Nas circunstâncias em que o SLB se encontra, dos seus órgãos máximos, sócios e simpatizantes esperava-se pudor. Exige-se-lhes pudor.

Se o Benfica quer ser respeitado, tem de se dar ao respeito. Se o benfiquistas querem ser respeitados, dêem-se ao respeito. Chega de serem parodiantes de uma paródia de péssimo gosto.

Ganhar ou ganhar

Mesmo sem o Gelson vamos ganhar nas Antas, esta noite. Acreditem em mim que não é fezada, é fé. Um acreditar alimentado por evidências que me chegam dos possíveis "onze" que vão passando graficamente pelas várias televisões, desde ontem à noite. A cada vislumbre das dez listadas verde e brancas dispostas quadrado fora, mais a camisola do nosso número um, guardando as nossas redes, de cada vez que vejo isto, dou por mim a pensar que temos craques em várias posições e em todos os sectores.  

Que poderá o tridente do ataque portista fazer contra um Mathieu concentradíssimo, rapidíssimo, inteligente, lutador e campeão? O Marega passa por um Coates, se o uruguaio estiver, como se diz amiúde, "a top"?

Temos antídotos que sobram para anular a ofensiva portista e nem me referi às laterais, que as temos entregues a um super jogador como o Coentrão e a um competente e aguerrido Ristovski (a acreditar que o Piccini não vai a jogo).

O nosso meio-campo não é melhor que o do Porto? Há algum jogador do lado do FCP com a qualidade do William Carvalho? Não, não há. O Battaglia não mostrou já o valoroso que é a defender e a carregar jogo? Que craque se iguala, hoje, no futebol nacional, a jogar no miolo, a municiar o ataque, a temporizar a jogada, que jogador há que tenha a visão de jogo de Bruno Fernandes? E que tenha a capacidade de remate dele, imprevisível, potente, colocado?

Não temos o Gelson, mas teremos, dum lado, o raçudo Acuña, que, hoje, fará muitas e boas assistências para golo e do outro um Rúben Ribeiro que surpreenderá, fazendo, finalmente, o jogo que dele, nós e o Jesus, esperamos que faça desde que chegou a Alvalade.  

Na frente teremos o Doumbia que nos bateu quando andava de emblema do CSKA ao peito. Rápido, endiabrado, eficaz e pragmático.

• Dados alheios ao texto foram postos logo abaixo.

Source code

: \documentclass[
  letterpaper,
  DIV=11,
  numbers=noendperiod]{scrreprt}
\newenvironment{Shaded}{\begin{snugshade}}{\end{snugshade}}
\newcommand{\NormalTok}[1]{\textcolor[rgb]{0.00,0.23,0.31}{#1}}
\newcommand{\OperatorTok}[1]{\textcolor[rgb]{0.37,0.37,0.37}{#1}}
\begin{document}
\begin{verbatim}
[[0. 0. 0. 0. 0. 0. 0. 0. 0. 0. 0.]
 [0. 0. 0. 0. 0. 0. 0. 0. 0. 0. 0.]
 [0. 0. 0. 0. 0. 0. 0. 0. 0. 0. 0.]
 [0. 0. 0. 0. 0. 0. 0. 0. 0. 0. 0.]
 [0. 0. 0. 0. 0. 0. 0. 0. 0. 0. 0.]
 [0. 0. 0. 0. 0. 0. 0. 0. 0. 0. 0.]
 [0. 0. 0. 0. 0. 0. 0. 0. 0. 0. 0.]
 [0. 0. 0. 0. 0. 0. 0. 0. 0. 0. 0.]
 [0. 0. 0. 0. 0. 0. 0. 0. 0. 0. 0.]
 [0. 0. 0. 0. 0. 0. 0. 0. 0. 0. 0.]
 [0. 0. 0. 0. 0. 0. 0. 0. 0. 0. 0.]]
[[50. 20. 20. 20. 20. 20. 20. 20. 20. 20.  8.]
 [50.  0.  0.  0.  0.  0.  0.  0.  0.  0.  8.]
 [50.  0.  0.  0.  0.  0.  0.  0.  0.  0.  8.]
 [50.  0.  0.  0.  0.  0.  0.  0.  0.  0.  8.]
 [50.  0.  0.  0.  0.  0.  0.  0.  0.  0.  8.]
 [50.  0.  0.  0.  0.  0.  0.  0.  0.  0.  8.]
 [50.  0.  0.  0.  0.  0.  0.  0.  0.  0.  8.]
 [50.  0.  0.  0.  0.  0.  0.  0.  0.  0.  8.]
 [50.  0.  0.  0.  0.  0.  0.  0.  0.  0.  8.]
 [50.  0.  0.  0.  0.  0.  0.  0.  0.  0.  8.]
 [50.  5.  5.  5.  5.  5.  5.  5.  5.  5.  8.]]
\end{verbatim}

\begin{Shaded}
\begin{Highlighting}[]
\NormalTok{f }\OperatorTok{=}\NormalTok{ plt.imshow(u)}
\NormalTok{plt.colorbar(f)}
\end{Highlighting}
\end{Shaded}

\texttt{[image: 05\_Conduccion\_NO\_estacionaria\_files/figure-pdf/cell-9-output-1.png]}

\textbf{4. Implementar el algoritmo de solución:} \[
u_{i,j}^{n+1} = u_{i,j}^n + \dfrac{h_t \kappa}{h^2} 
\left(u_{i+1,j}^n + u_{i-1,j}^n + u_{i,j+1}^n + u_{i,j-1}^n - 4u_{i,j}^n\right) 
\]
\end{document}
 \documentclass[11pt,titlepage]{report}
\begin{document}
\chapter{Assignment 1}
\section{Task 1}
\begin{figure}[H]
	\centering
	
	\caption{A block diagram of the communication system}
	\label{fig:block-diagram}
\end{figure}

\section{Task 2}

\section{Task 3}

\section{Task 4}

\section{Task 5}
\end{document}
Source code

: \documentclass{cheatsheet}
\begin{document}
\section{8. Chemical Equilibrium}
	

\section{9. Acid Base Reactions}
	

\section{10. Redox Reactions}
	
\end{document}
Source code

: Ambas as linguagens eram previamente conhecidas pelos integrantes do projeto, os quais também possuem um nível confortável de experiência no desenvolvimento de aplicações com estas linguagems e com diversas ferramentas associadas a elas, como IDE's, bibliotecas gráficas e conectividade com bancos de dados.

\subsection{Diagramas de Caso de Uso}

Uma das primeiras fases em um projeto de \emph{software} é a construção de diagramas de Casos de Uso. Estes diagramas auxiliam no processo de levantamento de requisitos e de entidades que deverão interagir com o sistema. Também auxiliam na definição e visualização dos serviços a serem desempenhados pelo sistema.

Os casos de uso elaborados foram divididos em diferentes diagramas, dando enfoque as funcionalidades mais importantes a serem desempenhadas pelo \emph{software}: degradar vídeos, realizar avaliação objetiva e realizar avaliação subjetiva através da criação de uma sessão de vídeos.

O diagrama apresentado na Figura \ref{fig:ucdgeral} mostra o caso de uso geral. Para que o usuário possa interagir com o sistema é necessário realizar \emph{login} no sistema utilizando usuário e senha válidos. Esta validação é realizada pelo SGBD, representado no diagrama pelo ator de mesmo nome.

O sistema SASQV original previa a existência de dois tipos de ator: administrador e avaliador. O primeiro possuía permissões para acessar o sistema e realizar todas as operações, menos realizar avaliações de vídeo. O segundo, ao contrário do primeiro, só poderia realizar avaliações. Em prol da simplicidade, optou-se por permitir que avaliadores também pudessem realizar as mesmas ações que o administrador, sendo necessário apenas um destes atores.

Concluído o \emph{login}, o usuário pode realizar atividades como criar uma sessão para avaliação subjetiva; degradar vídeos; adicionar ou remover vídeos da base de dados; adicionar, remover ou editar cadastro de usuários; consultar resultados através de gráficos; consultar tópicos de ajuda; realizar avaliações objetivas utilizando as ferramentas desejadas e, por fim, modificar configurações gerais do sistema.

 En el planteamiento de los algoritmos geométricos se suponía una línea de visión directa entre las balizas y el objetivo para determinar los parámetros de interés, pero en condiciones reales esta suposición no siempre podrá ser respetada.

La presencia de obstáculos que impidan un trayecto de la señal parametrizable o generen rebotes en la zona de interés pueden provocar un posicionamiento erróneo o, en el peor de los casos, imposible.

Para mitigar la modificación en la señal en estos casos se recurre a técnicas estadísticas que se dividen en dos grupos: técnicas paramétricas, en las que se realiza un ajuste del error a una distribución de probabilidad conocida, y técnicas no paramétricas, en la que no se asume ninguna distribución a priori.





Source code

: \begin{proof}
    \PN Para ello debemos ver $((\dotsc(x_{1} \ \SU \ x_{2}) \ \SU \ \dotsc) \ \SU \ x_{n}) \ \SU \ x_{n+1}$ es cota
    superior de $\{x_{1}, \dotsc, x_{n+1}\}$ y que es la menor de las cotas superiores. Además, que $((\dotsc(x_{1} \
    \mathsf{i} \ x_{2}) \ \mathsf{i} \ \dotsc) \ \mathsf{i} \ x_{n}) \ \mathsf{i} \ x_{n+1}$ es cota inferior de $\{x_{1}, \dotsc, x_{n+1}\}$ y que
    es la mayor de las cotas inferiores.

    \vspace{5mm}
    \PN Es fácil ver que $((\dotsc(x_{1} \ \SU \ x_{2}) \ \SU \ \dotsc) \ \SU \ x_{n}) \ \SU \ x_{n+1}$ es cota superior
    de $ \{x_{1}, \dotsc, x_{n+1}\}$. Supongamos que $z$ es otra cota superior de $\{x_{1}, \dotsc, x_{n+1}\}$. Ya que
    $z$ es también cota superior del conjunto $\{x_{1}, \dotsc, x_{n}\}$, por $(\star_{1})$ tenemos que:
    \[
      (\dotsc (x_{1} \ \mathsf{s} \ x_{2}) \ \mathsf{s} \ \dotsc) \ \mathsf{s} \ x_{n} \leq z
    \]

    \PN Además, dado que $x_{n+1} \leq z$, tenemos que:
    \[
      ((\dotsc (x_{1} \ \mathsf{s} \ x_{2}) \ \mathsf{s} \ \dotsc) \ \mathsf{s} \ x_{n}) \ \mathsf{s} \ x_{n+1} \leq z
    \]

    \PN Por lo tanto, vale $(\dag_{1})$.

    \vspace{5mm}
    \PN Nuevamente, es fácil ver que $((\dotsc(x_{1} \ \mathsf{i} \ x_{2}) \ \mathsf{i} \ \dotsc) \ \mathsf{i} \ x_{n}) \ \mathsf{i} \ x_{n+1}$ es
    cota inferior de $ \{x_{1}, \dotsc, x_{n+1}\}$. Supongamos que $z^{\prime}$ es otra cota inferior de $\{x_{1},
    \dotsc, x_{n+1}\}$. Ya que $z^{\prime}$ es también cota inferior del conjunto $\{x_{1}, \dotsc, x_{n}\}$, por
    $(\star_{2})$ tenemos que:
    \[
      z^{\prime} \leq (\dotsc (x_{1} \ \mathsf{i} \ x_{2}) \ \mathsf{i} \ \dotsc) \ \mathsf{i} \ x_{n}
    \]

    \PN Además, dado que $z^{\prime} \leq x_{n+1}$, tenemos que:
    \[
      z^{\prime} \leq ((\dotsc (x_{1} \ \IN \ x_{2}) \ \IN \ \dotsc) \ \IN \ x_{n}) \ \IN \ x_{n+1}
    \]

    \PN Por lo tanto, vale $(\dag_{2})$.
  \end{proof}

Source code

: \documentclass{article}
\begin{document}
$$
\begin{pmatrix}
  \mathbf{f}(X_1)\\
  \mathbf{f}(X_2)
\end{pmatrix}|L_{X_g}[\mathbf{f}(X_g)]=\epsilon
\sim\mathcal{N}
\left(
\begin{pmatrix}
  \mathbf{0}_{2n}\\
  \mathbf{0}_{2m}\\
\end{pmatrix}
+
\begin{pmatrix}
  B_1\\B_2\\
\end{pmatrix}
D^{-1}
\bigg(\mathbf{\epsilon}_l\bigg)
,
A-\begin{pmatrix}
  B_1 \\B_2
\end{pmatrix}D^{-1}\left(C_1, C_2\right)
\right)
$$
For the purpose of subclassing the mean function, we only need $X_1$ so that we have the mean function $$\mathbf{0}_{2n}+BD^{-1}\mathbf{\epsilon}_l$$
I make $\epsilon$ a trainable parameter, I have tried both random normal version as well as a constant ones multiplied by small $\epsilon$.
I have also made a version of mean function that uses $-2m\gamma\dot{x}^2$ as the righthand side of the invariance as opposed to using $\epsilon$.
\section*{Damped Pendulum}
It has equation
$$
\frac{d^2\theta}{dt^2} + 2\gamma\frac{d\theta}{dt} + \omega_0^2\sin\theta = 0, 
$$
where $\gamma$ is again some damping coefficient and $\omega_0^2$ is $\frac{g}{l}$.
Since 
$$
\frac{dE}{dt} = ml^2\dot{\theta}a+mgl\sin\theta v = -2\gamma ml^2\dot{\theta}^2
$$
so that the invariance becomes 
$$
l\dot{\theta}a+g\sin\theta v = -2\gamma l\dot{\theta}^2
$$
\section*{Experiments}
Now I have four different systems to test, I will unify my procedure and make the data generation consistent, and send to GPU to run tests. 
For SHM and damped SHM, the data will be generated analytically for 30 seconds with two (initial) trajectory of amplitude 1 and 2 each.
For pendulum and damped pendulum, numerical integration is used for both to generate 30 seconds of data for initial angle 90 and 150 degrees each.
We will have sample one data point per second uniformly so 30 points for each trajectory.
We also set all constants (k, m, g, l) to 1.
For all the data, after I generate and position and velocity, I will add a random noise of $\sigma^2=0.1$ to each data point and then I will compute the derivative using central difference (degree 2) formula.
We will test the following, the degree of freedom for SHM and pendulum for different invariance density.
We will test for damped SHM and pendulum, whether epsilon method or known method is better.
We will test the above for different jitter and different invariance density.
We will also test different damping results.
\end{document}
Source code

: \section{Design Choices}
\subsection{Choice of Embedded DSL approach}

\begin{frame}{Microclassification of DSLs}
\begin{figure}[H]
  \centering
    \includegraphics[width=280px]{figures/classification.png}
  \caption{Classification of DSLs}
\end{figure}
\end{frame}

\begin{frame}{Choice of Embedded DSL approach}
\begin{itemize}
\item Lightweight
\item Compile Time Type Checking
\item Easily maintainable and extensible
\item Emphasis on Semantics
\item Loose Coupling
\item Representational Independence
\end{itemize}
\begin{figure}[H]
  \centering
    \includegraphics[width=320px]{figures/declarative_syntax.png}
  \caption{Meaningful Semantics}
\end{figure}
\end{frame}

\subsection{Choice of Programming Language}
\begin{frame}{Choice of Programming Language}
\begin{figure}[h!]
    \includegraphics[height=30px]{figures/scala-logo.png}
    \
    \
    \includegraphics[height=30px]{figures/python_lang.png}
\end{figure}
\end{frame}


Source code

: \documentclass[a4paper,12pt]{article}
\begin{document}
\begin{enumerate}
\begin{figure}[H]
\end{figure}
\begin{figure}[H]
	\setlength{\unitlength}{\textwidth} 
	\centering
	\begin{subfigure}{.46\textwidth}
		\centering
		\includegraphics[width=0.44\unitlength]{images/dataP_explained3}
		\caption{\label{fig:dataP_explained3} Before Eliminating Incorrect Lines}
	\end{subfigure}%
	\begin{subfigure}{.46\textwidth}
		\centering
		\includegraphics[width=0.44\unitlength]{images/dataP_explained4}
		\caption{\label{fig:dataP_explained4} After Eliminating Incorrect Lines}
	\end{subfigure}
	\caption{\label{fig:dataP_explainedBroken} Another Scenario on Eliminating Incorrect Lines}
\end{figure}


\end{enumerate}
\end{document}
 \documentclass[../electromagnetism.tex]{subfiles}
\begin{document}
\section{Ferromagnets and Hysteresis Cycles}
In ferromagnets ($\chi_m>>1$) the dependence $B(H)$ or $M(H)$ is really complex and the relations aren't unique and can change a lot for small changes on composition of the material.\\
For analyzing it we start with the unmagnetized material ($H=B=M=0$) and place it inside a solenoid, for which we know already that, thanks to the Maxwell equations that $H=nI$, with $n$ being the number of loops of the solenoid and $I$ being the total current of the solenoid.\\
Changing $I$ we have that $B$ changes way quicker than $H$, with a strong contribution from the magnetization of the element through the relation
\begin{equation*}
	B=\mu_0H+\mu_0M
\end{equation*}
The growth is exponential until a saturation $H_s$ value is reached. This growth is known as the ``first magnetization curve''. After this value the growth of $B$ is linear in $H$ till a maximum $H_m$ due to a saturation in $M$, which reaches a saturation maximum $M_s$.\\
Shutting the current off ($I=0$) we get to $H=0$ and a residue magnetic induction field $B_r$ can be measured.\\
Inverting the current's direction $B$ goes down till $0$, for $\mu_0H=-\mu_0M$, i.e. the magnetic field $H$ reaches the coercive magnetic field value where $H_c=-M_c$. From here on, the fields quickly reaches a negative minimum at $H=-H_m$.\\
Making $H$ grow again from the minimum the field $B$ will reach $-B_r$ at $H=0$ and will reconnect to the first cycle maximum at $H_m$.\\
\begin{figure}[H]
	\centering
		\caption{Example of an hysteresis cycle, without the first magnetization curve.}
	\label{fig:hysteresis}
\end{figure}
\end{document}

Por fim, no banco temos e teremos, sobretudo, o Jesus, que, acredito eu, tem mesmo a qualidade de mestre da táctica. Sei do que falo, que vou a caminho do Porto com o Bas Dost. A ausência do nosso matador é bluff. Vai jogar. Verbo que nele rima com marcar, a dobrar, ou a triplicar.

 

PS. Vergonhoso o artigo do director do Correio da Manhã. Embora hilariante, ao mesmo tempo. À frente de um título que quase sempre deseduca as massas (porque são realmente muitos os que o lêem), Octávio Ribeiro dedica um texto às questões da educação. Fá-lo não apenas alegando a falta de educação de um jogador de futebol do Sporting, mas também atirando-se, todo ele pertinaz, a sentida e preocupada análise ao que identifica como a deseducação que grassa no país. Haverá coisa mais desproporcionada, descabida e ridícula? Foi só um grande jogador de futebol que tirou a camisola, num momento de incontida alegria e euforia. Que diabo, o Gelson é rapaz bem formado, seria lá ele capaz de publicar alguma das muitas chocantes, perversas e absolutamente deseducativas manchetes do CM.

Jogo de campeão

Só um campeão ganha um jogo como este. Tínhamos de ganhar. Quisemos ganhar. Jogámos para ganhar. Ganhámos.

Um campeão é feito disto: sofrimento, muita entrega, um enorme compromisso. Os nossos nunca atiraram a toalha ao chão. Parabéns, equipa!

Obrigado, Leões. Para rima só me lembro de campeões, leões.  

"Atão?" Não estava a direcção do Sporting contra a cartilha?

Meses e meses a denunciar a existência da mais que reprovável e condenável cartilha benfiquista, que mina e cega a verdade desportiva; e, em poucos segundos, do alto do seu púlpito, o Presidente do Sporting espalhou também ele a sua cartilha. 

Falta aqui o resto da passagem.